- [Exercise brief] Among the entries, which lines carry the string "have"? Copy each of them.

- [Document images with source code]
-=-=-

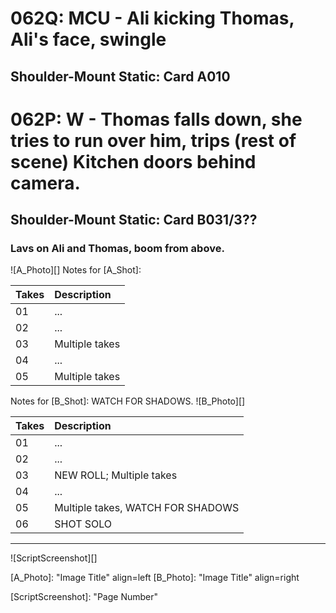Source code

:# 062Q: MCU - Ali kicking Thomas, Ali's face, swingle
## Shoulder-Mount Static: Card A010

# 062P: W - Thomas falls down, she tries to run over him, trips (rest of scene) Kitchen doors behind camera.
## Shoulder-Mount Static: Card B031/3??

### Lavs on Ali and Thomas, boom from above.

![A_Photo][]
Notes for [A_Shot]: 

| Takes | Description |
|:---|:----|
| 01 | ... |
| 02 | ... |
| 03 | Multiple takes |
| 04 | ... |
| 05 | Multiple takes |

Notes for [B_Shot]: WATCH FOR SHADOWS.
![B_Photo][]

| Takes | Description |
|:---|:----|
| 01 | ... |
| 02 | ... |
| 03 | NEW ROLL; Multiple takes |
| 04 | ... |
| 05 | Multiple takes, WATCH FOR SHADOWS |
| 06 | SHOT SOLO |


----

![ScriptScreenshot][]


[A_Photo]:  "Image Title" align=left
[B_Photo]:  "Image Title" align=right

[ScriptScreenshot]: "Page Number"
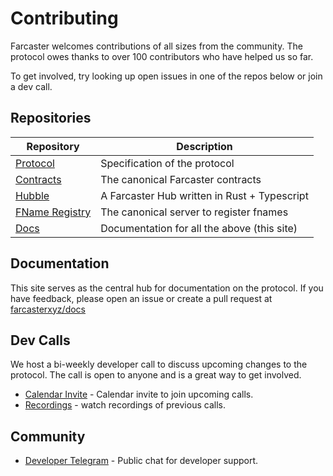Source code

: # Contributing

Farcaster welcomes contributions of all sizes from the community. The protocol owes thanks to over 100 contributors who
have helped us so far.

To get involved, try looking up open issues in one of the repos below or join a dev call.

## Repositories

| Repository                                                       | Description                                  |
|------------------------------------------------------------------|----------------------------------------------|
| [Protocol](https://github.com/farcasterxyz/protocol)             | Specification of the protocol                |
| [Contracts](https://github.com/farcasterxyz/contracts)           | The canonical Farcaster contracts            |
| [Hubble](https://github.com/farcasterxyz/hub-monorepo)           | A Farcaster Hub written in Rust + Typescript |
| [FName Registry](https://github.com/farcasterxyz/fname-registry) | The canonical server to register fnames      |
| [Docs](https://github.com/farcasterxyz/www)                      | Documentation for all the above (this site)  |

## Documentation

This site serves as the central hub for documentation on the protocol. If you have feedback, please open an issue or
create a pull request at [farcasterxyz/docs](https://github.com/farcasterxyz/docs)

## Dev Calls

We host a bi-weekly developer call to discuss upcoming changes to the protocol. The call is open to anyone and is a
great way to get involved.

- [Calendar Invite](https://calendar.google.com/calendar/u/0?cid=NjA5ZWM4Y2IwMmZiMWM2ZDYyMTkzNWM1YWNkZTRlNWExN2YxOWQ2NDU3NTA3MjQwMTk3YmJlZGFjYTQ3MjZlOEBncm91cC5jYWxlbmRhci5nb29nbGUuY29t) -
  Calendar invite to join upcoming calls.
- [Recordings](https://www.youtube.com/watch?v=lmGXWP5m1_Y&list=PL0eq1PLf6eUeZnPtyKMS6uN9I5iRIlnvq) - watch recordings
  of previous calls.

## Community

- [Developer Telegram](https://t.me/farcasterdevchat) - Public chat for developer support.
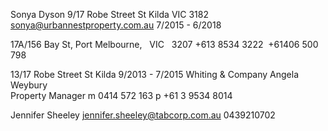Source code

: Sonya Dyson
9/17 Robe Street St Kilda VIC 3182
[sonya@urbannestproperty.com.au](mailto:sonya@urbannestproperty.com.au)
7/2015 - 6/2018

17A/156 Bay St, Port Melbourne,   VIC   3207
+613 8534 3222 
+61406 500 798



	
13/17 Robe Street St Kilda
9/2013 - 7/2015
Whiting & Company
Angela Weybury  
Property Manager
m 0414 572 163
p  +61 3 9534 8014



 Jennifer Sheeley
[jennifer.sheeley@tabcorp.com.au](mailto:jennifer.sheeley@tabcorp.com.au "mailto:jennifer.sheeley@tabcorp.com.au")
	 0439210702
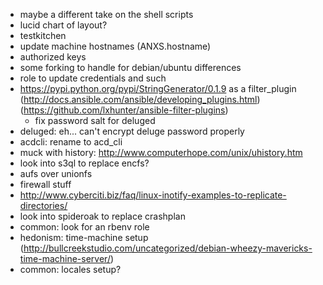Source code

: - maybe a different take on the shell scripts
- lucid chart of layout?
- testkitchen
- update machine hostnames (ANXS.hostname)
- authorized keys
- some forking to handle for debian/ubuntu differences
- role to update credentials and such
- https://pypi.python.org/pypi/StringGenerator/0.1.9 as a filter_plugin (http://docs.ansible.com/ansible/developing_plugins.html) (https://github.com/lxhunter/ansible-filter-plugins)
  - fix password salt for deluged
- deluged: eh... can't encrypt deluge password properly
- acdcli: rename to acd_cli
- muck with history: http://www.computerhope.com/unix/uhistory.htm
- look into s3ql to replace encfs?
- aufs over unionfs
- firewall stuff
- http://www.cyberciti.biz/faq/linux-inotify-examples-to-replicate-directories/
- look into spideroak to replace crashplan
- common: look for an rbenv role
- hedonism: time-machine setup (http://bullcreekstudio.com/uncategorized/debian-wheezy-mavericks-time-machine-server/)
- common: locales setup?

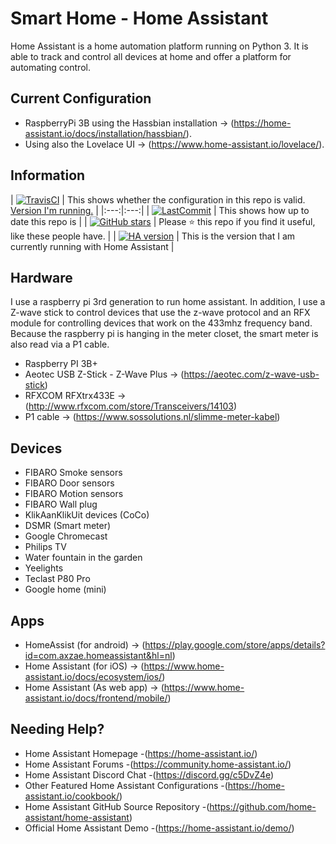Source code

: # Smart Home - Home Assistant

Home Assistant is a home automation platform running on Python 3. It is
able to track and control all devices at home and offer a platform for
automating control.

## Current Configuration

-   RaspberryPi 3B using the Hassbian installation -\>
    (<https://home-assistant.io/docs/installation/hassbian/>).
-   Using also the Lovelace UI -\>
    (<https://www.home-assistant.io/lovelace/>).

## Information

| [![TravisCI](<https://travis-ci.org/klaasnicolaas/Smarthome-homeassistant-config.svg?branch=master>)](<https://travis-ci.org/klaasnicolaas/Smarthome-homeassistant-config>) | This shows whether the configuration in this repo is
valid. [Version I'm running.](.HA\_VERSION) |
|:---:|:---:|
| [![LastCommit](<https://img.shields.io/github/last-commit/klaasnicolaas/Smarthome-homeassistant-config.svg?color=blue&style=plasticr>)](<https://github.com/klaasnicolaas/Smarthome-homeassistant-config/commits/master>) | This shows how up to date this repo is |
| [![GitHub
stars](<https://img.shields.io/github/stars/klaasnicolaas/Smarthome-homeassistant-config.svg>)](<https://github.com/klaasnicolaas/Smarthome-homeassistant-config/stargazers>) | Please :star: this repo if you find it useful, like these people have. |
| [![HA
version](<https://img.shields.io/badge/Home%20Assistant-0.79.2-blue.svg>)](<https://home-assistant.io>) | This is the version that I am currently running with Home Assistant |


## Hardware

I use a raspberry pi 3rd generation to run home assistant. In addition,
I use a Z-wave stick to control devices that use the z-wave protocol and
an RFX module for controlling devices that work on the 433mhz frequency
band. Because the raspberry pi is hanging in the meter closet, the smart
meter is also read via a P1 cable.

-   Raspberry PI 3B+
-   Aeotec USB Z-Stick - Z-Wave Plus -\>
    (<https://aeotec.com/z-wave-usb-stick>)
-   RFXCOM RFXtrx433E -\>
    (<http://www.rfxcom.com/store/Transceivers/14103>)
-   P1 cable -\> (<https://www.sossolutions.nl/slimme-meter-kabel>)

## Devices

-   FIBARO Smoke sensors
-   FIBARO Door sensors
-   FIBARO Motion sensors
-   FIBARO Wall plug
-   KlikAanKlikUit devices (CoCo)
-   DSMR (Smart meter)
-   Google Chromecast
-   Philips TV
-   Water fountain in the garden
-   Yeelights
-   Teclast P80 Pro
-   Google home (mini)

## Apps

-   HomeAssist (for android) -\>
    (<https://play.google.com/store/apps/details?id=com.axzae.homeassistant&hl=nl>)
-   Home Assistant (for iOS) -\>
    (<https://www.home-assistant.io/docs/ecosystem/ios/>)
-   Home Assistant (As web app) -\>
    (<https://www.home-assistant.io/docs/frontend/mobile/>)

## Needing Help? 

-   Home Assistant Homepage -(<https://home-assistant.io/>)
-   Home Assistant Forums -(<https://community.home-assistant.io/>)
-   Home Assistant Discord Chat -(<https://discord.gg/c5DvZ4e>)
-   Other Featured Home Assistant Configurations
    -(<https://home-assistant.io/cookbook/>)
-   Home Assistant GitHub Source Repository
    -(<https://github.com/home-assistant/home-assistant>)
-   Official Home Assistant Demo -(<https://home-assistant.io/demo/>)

-=-=-

- [The completed task]
have helped us so far.
This site serves as the central hub for documentation on the protocol. If you have feedback, please open an issue or
stars](<https://img.shields.io/github/stars/klaasnicolaas/Smarthome-homeassistant-config.svg>)](<https://github.com/klaasnicolaas/Smarthome-homeassistant-config/stargazers>) | Please :star: this repo if you find it useful, like these people have. |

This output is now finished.